Questa pagina mi colpì subito, sia per il gioco grafico delle vignette e dei testi caotici e precisi allo stesso tempo, ma soprattutto per come alcuni particolari permettono al lettore di entrare nella testa del protagonista e, senza distrarlo, di dargli dei flash di pensieri minuscoli ma presenti. Al centro vediamo il personaggio che si mette un dito in bocca e si rende conto di avere una pellicina, e il piccolo cerchio rosa ci fa capire che anche se sta facendo un discorso accorato sul futuro con questa ragazza, non riesce a non pensare alle tette.

Come mai, tra le opere di Ware, hai scelto proprio questa?

Probabilmente proprio perché, avendo trovato queste tavole slegate dall’opera lunga, sono riuscito a guardarle senza essere trasportato dalla storia. Io amo molto Chris Ware, ma ne soffro a volte la pesantezza, e nel “dover” leggere pagine e pagine della sua narrazione fitta difficilmente mi soffermo. Qui invece sono riuscito a godermele graficamente, e studiare come riesce a fare cosa.

Hai imparato qualcosa in particolare?

Nella singola pagina ci sono 3 tempi differenti (lui che guarda la partita, lui a casa di lei, lui in bagno dopo), e contemporaneamente 3 livelli di lettura (il suo monologo, le vignette che rappresentano dove è e cosa fa, e i suoi pensieri).

Il monologo crea il senso di lettura della tavola, entra in alcune vignette collegandole al discorso e sta fuori da altre creando però anche tutta una serie di vignette accessorie che non sono da leggere prima o dopo il discorso ma durante, come se la tavola fosse un ipertesto di contenuti tenuto insieme dal testo. Non avrebbe senso prendere tutte le vignette e metterle in fila, una dopo l’altra. Il punto, credo, è creare un mosaico, non una sequenza.

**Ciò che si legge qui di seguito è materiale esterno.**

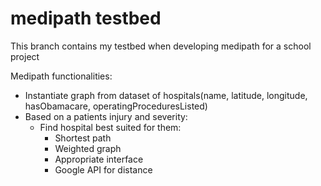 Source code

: # medipath testbed

This branch contains my testbed when developing medipath for a school project

Medipath functionalities:
  - Instantiate graph from dataset of hospitals(name, latitude, longitude, hasObamacare, operatingProceduresListed)
  - Based on a patients injury and severity:
      - Find hospital best suited for them:
          - Shortest path
          - Weighted graph
          - Appropriate interface
          - Google API for distance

Ti ricordi come e quando hai conosciuto Ware?

L’ho scoperto perché me lo hanno fatto scoprire. Sono arrivato all’Accademia parecchio ignorante, e ho avuto fortuna di conoscere compagni di corso che mi hanno messo in mano alcuni fondamentali, di cui non sapevo nulla (Pazienza, Ware, Gipi, Asano, Peeters, Clowes etc). Quindi l’ho approcciato sapendo che era qualcosa che si “doveva conoscere”, e affrontai Jimmy Corrigan. Fu una lettura faticosa, ma mi rimase impresso come Ware non intenda venirti incontro, facilitarti la lettura: ti obbliga ad abituarti al suo linguaggio, pagina dopo pagina ci entri dentro e diventa naturale.

Perché per te era faticoso?

È sempre una questione di abitudine, penso. Ogni singolo autore piega il linguaggio secondo le sue necessità e alcuni lo piegano più di altri. Immagino anzi che piegarlo troppo possa essere visto come un elemento negativo, perché invece di far fluire la narrazione si rende percepibile l’autore. Un po’ come un regista troppo manierista che fa sentire la propria presenza per tutto il film contro magari un altro più classico, invisibile, che vuole solo raccontarti una storia nel modo più pulito possibile.

Ware è faticoso perché non scende a compromessi, le sue tavole sono fitte e ti impediscono di rilassarti, devi stare attento sempre. E dato che in genere non sono neanche brevi, io mi ritrovo a leggere i suoi libri un po’ per volta e ogni tanto mi devo riposare (a leggere Jimmy Corrigan ci ho messo una settimana). Però ogni volta che ne finisco uno avrei voluto fosse più lungo, che ci fosse ancora da leggere.

Il tuo approccio al fumetto è debitore del suo stile. Quando hai capito che quel modo di raccontare a fumetti ti si confaceva?

Penso che sia una delle influenze più palpabili. Il discorso di prima, sull’aderenza lettore-personaggio, mi sembrò molto potente. Che riuscire a fare quello, creare un linguaggio che aiutasse il lettore a seguire un personaggio quasi dall’interno, potesse essere uno strumento narrativo fondamentale.

Allo stesso tempo mi affascina il rigore, la precisione. Chi mi conosce sa che sono un po’ un precisino, fissato con l’ordine, e una tavola ben strutturata, dallo stile pulitissimo mi dà grande soddisfazione. Soprattutto se riesce a far convivere rigore e morbidezza, essere precisa senza risultare fredda.